Le message est clair: les chiffres alarmistes et les articles remplis de clichés auxquels on a le droit avant chaque compétition n'aident pas la cause des travailleurs du sexe dans les pays concernés, et ils sont nombreux au Brésil. On estime que le pays compte environ 250.000 enfants prostitués et 15% de toutes les femmes victimes de trafic d'être humains du continent sud-américain.

Profiter de la Coupe du monde et de l'énorme attention internationale pour sensibiliser le public sur ces sujets est une très bonne idée. Mais rien ne sert d'en profiter pour diffuser, comme vient de le faire la campagne catholique au Vatican, des chiffres fantaisistes et des contre-vérités.

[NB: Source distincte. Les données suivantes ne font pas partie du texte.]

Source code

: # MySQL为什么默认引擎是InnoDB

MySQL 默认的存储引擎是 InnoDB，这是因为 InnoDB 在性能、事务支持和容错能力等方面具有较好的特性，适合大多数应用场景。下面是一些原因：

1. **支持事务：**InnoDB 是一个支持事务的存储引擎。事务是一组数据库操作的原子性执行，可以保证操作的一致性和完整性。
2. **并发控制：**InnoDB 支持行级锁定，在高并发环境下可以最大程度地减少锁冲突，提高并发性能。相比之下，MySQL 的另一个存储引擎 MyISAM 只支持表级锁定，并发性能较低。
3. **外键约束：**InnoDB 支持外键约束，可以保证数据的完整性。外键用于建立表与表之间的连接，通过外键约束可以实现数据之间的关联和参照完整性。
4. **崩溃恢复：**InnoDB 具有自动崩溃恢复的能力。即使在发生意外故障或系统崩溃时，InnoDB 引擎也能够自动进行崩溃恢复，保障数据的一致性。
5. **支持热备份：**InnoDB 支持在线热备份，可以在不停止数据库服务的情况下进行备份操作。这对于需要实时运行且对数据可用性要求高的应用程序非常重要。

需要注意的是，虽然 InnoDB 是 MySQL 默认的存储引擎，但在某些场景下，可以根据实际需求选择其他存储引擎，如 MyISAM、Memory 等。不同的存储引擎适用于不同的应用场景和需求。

Rendons-donc hommage à la campagne menée par l'association de lutte contre la prostitution enfantine (Ecpat) depuis plusieurs semaines avec les footballeurs Kaka et Juninho. Son porte-parole Anko Ordonez a récemment fait cette déclaration pleine de bon sens:

«Il n'y a pas de lien direct entre les grands évènements sportifs et une augmentation du recours au tourisme sexuel impliquant des enfants (TSIE), mais plus il y a de voyageurs, plus le risque qu'il y ait des touristes sexuels est grand».